By the start of the twentieth century, this image began to be transferred onto gable walls where it could be viewed all year round rather than on one day only as was the case with banners. Eventually other themes were painted too – such as the Battle of the Somme, or the sinking of the Titanic, built in Belfast. But the image of King Billy was central. Each Protestant area vied with others to have the most ornate depiction of Billy and the Boyne, and these murals were repainted each July, sometimes over five decades. Even before partition in 1921, they were the focus for the unionist population of the north of Ireland celebrating its solidarity. Once the Northern Ireland state had been born in bloodshed and built on discrimination, the significance of ‘the Twelfth’ and its murals became even more important for unionism.
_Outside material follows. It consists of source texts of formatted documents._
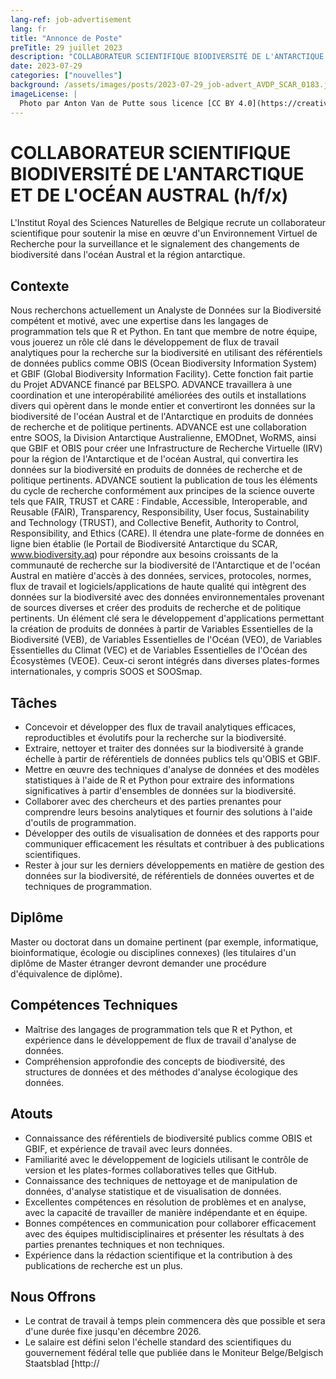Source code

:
 ```yaml
---
lang-ref: job-advertisement
lang: fr
title: "Annonce de Poste"
preTitle: 29 juillet 2023
description: "COLLABORATEUR SCIENTIFIQUE BIODIVERSITÉ DE L'ANTARCTIQUE ET DE L'OCÉAN AUSTRAL (h/f/x)"
date: 2023-07-29
categories: ["nouvelles"]
background: /assets/images/posts/2023-07-29_job-advert_AVDP_SCAR_0183.jpg
imageLicense: |
  Photo par Anton Van de Putte sous licence [CC BY 4.0](https://creativecommons.org/licenses/by/4.0/)
---
```


# COLLABORATEUR SCIENTIFIQUE BIODIVERSITÉ DE L'ANTARCTIQUE ET DE L'OCÉAN AUSTRAL (h/f/x)

L'Institut Royal des Sciences Naturelles de Belgique recrute un collaborateur scientifique pour soutenir la mise en œuvre d'un Environnement Virtuel de Recherche pour la surveillance et le signalement des changements de biodiversité dans l'océan Austral et la région antarctique.

## Contexte

Nous recherchons actuellement un Analyste de Données sur la Biodiversité compétent et motivé, avec une expertise dans les langages de programmation tels que R et Python. En tant que membre de notre équipe, vous jouerez un rôle clé dans le développement de flux de travail analytiques pour la recherche sur la biodiversité en utilisant des référentiels de données publics comme OBIS (Ocean Biodiversity Information System) et GBIF (Global Biodiversity Information Facility).
Cette fonction fait partie du Projet ADVANCE financé par BELSPO. ADVANCE travaillera à une coordination et une interopérabilité améliorées des outils et installations divers qui opèrent dans le monde entier et convertiront les données sur la biodiversité de l'océan Austral et de l'Antarctique en produits de données de recherche et de politique pertinents.
ADVANCE est une collaboration entre SOOS, la Division Antarctique Australienne, EMODnet, WoRMS, ainsi que GBIF et OBIS pour créer une Infrastructure de Recherche Virtuelle (IRV) pour la région de l'Antarctique et de l'océan Austral, qui convertira les données sur la biodiversité en produits de données de recherche et de politique pertinents.
ADVANCE soutient la publication de tous les éléments du cycle de recherche conformément aux principes de la science ouverte tels que FAIR, TRUST et CARE : Findable, Accessible, Interoperable, and Reusable (FAIR), Transparency, Responsibility, User focus, Sustainability and Technology (TRUST), and Collective Benefit, Authority to Control, Responsibility, and Ethics (CARE).
Il étendra une plate-forme de données en ligne bien établie (le Portail de Biodiversité Antarctique du SCAR, www.biodiversity.aq) pour répondre aux besoins croissants de la communauté de recherche sur la biodiversité de l'Antarctique et de l'océan Austral en matière d'accès à des données, services, protocoles, normes, flux de travail et logiciels/applications de haute qualité qui intègrent des données sur la biodiversité avec des données environnementales provenant de sources diverses et créer des produits de recherche et de politique pertinents.
Un élément clé sera le développement d'applications permettant la création de produits de données à partir de Variables Essentielles de la Biodiversité (VEB), de Variables Essentielles de l'Océan (VEO), de Variables Essentielles du Climat (VEC) et de Variables Essentielles de l'Océan des Écosystèmes (VEOE). Ceux-ci seront intégrés dans diverses plates-formes internationales, y compris SOOS et SOOSmap.

## Tâches

* Concevoir et développer des flux de travail analytiques efficaces, reproductibles et évolutifs pour la recherche sur la biodiversité.
* Extraire, nettoyer et traiter des données sur la biodiversité à grande échelle à partir de référentiels de données publics tels qu'OBIS et GBIF.
* Mettre en œuvre des techniques d'analyse de données et des modèles statistiques à l'aide de R et Python pour extraire des informations significatives à partir d'ensembles de données sur la biodiversité.
* Collaborer avec des chercheurs et des parties prenantes pour comprendre leurs besoins analytiques et fournir des solutions à l'aide d'outils de programmation.
* Développer des outils de visualisation de données et des rapports pour communiquer efficacement les résultats et contribuer à des publications scientifiques.
* Rester à jour sur les derniers développements en matière de gestion des données sur la biodiversité, de référentiels de données ouvertes et de techniques de programmation.

## Diplôme

Master ou doctorat dans un domaine pertinent (par exemple, informatique, bioinformatique, écologie ou disciplines connexes) (les titulaires d'un diplôme de Master étranger devront demander une procédure d'équivalence de diplôme).

## Compétences Techniques

* Maîtrise des langages de programmation tels que R et Python, et expérience dans le développement de flux de travail d'analyse de données.
* Compréhension approfondie des concepts de biodiversité, des structures de données et des méthodes d'analyse écologique des données.

## Atouts

* Connaissance des référentiels de biodiversité publics comme OBIS et GBIF, et expérience de travail avec leurs données.
* Familiarité avec le développement de logiciels utilisant le contrôle de version et les plates-formes collaboratives telles que GitHub.
* Connaissance des techniques de nettoyage et de manipulation de données, d'analyse statistique et de visualisation de données.
* Excellentes compétences en résolution de problèmes et en analyse, avec la capacité de travailler de manière indépendante et en équipe.
* Bonnes compétences en communication pour collaborer efficacement avec des équipes multidisciplinaires et présenter les résultats à des parties prenantes techniques et non techniques.
* Expérience dans la rédaction scientifique et la contribution à des publications de recherche est un plus.

## Nous Offrons

* Le contrat de travail à temps plein commencera dès que possible et sera d'une durée fixe jusqu'en décembre 2026.
* Le salaire est défini selon l'échelle standard des scientifiques du gouvernement fédéral telle que publiée dans le Moniteur Belge/Belgisch Staatsblad [http://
But Northern Ireland in the last quarter of the twentieth century was a very different place from what it had been in the first quarter. Civil rights campaigners had been beaten off the streets, the British army had been deployed as the legitimacy of the state collapsed, British administrators were now demanding that local politicians and bureaucrats act fairly and inclusively, loyalist military organizations such as the Ulster Defence Association (UDA) and the Ulster Volunteer Force (UVF) were slaughtering Catholics and the Irish Republican Army (IRA) had in effect declared war on British institutions in Ireland. Unionism splintered, with some seeing the need for liberalization and others holding out for the old ascendancy. In that situation, the solidarity which ‘the Twelfth’ celebrations had come to symbolize was no longer there and the King Billy murals faded from the walls as a consequence. For a time they were replaced with ornate depictions of flags, crowns, bibles and other inanimate symbols.

By the late 1980s, the political scene had changed again. An agreement between the London and Dublin governments which gave Dublin some minimal say in the affairs of the North, was met by fierce unionist resistance on the streets. And in tandem, the murals were transformed. Now the over-riding image was of UVF or UDA men, usually wearing ski-masks and bristling with weapons. From this point on the murals no longer represented the wider unionist community, but became the calling card of the loyalist paramilitary groups. Whichever group controlled an area festooned the walls with murals of armed men – part self-adulation, part an attempt at reassurance for the local population that the paramilitary group concerned would defend them from the IRA. Sometimes rivalry between the two main loyalist paramilitary groups would lead to feuding and the murals would become victims of the violence which erupted. It was not unusual when the battle was over for the victors to leave the damaged murals of the vanquished as a reminder of who had won and who had lost.